Do the people of your day listen to you and your findings?
Then Dr. Van Helmont can ask the students questions like:
In your experiments, in the future, what have you found out? Did
you find any more evidence to support my conclusion that soil is not food for plants?
Does my experiment make sense to you?
Do you agree with my conclusions about soil?
Do you agree with me that my experiment proves water is food for
plants?
Expected Student Responses
Students may begin to wonder at this point, if plants do not get
their food from the soil, then where do they get it from? This is an important first step in getting students
prepared to find the explanation of photosynthesis sensible.
Students may ask about the tiny bit of weight lost by the soil.
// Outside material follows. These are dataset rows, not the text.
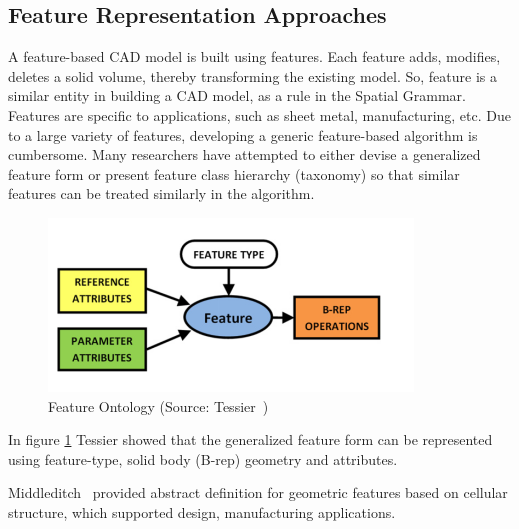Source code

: \subsection{Feature Representation Approaches}

A feature-based CAD model is built using features. Each feature adds, modifies, deletes a solid volume, thereby transforming the existing model. So, feature is a similar entity in building a CAD model, as a rule in the Spatial Grammar. Features are specific to applications, such as sheet metal, manufacturing, etc. Due to a large variety of features, developing a generic feature-based algorithm is cumbersome. Many researchers have attempted to either devise a generalized feature form or present feature class hierarchy (taxonomy) so that similar features can be treated similarly in the algorithm. 



	\begin{figure}[!h]
	\centering
	\includegraphics[width=0.5\linewidth]{../Common/images/OntologyTessier}
	\caption{Feature Ontology (Source: Tessier~\cite{Tessier2013})}
	\label{fig:litsurvey:Tessier}
	\end{figure}



	  
In figure \ref{fig:litsurvey:Tessier} Tessier showed that the generalized feature form can be represented using feature-type, solid body (B-rep) geometry and attributes. 
	  
Middleditch~\cite{Middleditch1997} provided abstract definition for geometric features based on cellular structure, which supported design, manufacturing applications. 

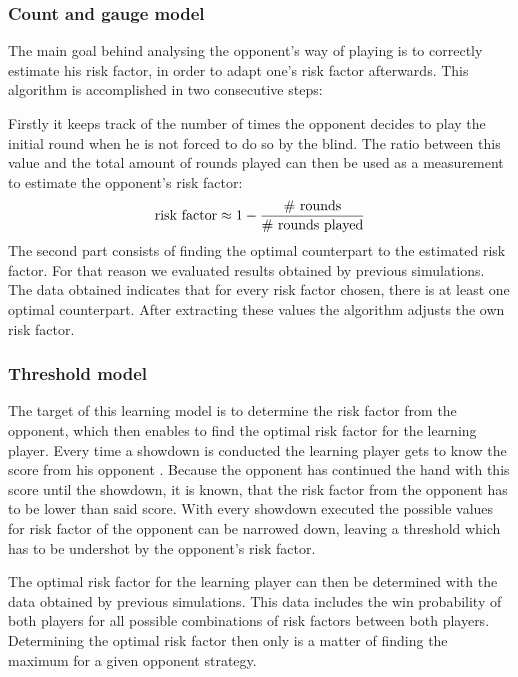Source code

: \documentclass[11pt]{article}
\begin{document}
\subsubsection{Count and gauge model}

The main goal behind analysing the opponent's way of playing is to correctly estimate his risk factor, in order to adapt one's risk factor afterwards. 
This algorithm is accomplished in two consecutive steps:
 
Firstly it keeps track of the number of times the opponent decides to play the initial round when he is not forced to do so by the blind. The ratio between this value and the total amount of rounds played can then be used as a measurement to estimate the opponent's risk factor:
 $$
\textnormal{risk factor} \approx 1 - \dfrac{\textnormal{\# rounds}}{\textnormal{\# rounds played}}
 $$
The second part consists of finding the optimal counterpart to the estimated risk factor. For that reason we evaluated results obtained by previous simulations. The data obtained indicates that for every risk factor chosen, there is at least one optimal counterpart. After extracting these values the algorithm adjusts the own risk factor.

 

\subsubsection{Threshold model}

The target of this learning model is to determine the risk factor from the opponent, which then enables to find the optimal risk factor for the learning player.
Every time a showdown is conducted the learning player gets to know the score from his opponent . Because the opponent has continued the hand with this score until the showdown, it is known, that the risk factor from the opponent has to be lower than said score. With every showdown executed the possible values for risk factor of the opponent can be narrowed down, leaving a threshold which has to be undershot by the opponent's risk factor.


The optimal risk factor for the learning player can then be determined with the data obtained by previous simulations. This data includes the win probability of both players for all possible combinations of risk factors between both players. Determining the optimal risk factor then only is a matter of finding the maximum for a given opponent strategy.
\end{document}
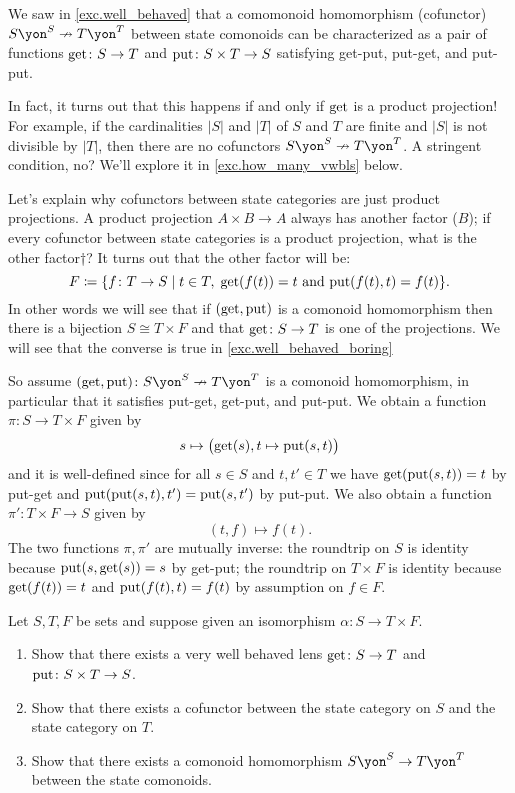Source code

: \documentclass[Book-Poly]{subfiles}
\begin{document}
\begin{example}\label{ex.well_behaved_boring}
We saw in \cref{exc.well_behaved} that a comomonoid homomorphism (cofunctor) $S\yon^S\cof T\yon^T$ between state comonoids can be characterized as a pair of functions $\mathrm{get}\colon S\to T$ and $\mathrm{put}\colon S\times T\to S$ satisfying get-put, put-get, and put-put. 

In fact, it turns out that this happens if and only if $\mathrm{get}$ is a product projection! For example, if the cardinalities $|S|$ and $|T|$ of $S$ and $T$ are finite and $|S|$ is not divisible by $|T|$, then there are no cofunctors $S\yon^S\cof T\yon^T$. A stringent condition, no? We'll explore it in  \cref{exc.how_many_vwbls} below.

Let's explain why cofunctors between state categories are just product projections. A product projection $A\times B\to A$ always has another factor ($B$); if every cofunctor between state categories is a product projection, what is the other factor†? It turns out that the other factor will be:
\[
F\coloneqq\{f\colon T\to S\mid t\in T,\;\mathrm{get}(f(t))=t\text{ and }\mathrm{put}(f(t),t)=f(t)\}.
\]
In other words we will see that if $(\mathrm{get},\mathrm{put})$ is a comonoid homomorphism then there is a bijection $S\cong T\times F$ and that $\mathrm{get}\colon S\to T$ is one of the projections. We will see that the converse is true in \cref{exc.well_behaved_boring}

So assume $(\lensget,\lensput)\colon S\yon^S\cof T\yon^T$ is a comonoid homomorphism, in particular that it satisfies put-get, get-put, and put-put. We obtain a function $\pi\colon S\to T\times F$ given by
\[s\mapsto\big(\mathrm{get}(s),t\mapsto\mathrm{put}(s,t)\big)\]
and it is well-defined since for all $s\in S$ and $t,t'\in T$ we have $\mathrm{get}(\mathrm{put}(s,t))=t$ by put-get and $\mathrm{put}(\mathrm{put}(s,t),t')=\mathrm{put}(s,t')$ by put-put. We also obtain a function $\pi'\colon T\times F\to S$ given by
\[
(t,f)\mapsto f(t).
\]
The two functions $\pi,\pi'$ are mutually inverse: the roundtrip on $S$ is identity because $\mathrm{put}(s,\mathrm{get}(s))=s$ by get-put; the roundtrip on $T\times F$ is identity because $\mathrm{get}(f(t))=t$ and $\mathrm{put}(f(t),t)=f(t)$ by assumption on $f\in F$.
\end{example}

\begin{exercise}\label{exc.well_behaved_boring}
Let $S,T,F$ be sets and suppose given an isomorphism $\alpha\colon S\to T\times F$.
\begin{enumerate}
	\item Show that there exists a very well behaved lens $\mathrm{get}\colon S\to T$ and $\mathrm{put}\colon S\times T\to S$.
	\item Show that there exists a cofunctor between the state category on $S$ and the state category on $T$.
	\item Show that there exists a comonoid homomorphism $S\yon^S\to T\yon^T$ between the state comonoids.
\qedhere
\end{enumerate}
\end{exercise}
\end{document}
The weight lost consisted of minerals that plants absorbed through their roots. Plants need these minerals
in small amounts for a variety of functions in the plant. They are needed to make the enzymes that regulate
photosynthesis, for example. But this idea is not likely to have much meaning for students at this point. It
might make more sense to some students after photosynthesis has been explained.
Some students will argue that the tree did get its food from the
soil, because minerals have no weight. These students are not using conservation of matter as a
principle in their thinking. It does not bother them that "something" (the weight of the tree) is coming
from "nothing" (the weightlessness of minerals in the soil).
Some students may ask, "Do plants poop?" These students
are thinking that soil could be food for the tree, but that the weight of the soil does not change much
because plants "poop" out waste that adds weight back to the soil. An interesting aspect of this way of
thinking is that there is some attempt to consider the need for conservation of matter. This would be an
interesting question to return to after the students have learned about the "waste products" of
photosynthesis.
Addressing the Nutrients Issue
Students may have questions about what minerals and fertilizers
do for the plant if they are not "food." Why do people spend so much money on fertilizers and minerals? Don't
they help plants grow?
With some students it is better to set the nutrient issue aside
and keep the focus on the energy issue. Your students, however, may be ready to consider a more complicated
definition of food:
Food is a substance that gives both nutrients and energy to a
living thing. A NUTRIENT is a
mineral that organisms need to be healthy, but nutrients don't
provide energy that living
things need to be active. Examples of nutrients are nitrogen,
phosphorous, potassium. So
for something to be food it has to have ENERGY, in addition to
nutrients. It is the energy
that enables living things to be active.
In the Van Helmont experiment, the tree did get some nutrients
from the soil, but these are not providing energy for the tree to grow. In addition, the small weight of the
minerals taken in by the tree could not account for the massive weight gain of the tree. The weight gain
comes largely from matter that is built from carbon dioxide and water in the photosynthesis process.
Thus, the argument that many make that most of the weight of a tree comes from the carbon dioxide in the
air. (See the Private Universe Teacher Workshop video, "Lesson Pulled from Thin Air").
Activity Ten will continue to address the food energy issue.
Addressing the Water Issue
Most students are reluctant to abandon the idea that water is
food for the plants. Telling them that water does not have energy in it is not very convincing to them. They
argue that maybe it doesn't have energy for people, but it does for plants. There is no one single activity
that will convince students otherwise. The strategy employed in this unit is to repeatedly raise questions
about the water, so that students are at least questioning their original certainty that water is food. This
questioning stance towards water will enable them to hear photosynthesis as a way to solve the puzzle they are
experiencing: "Water must be food for the plants because they cannot live without it, but water does
not provide energy to living things so water cannot be the food. I'm confused."
Confusion is a good sign at this point!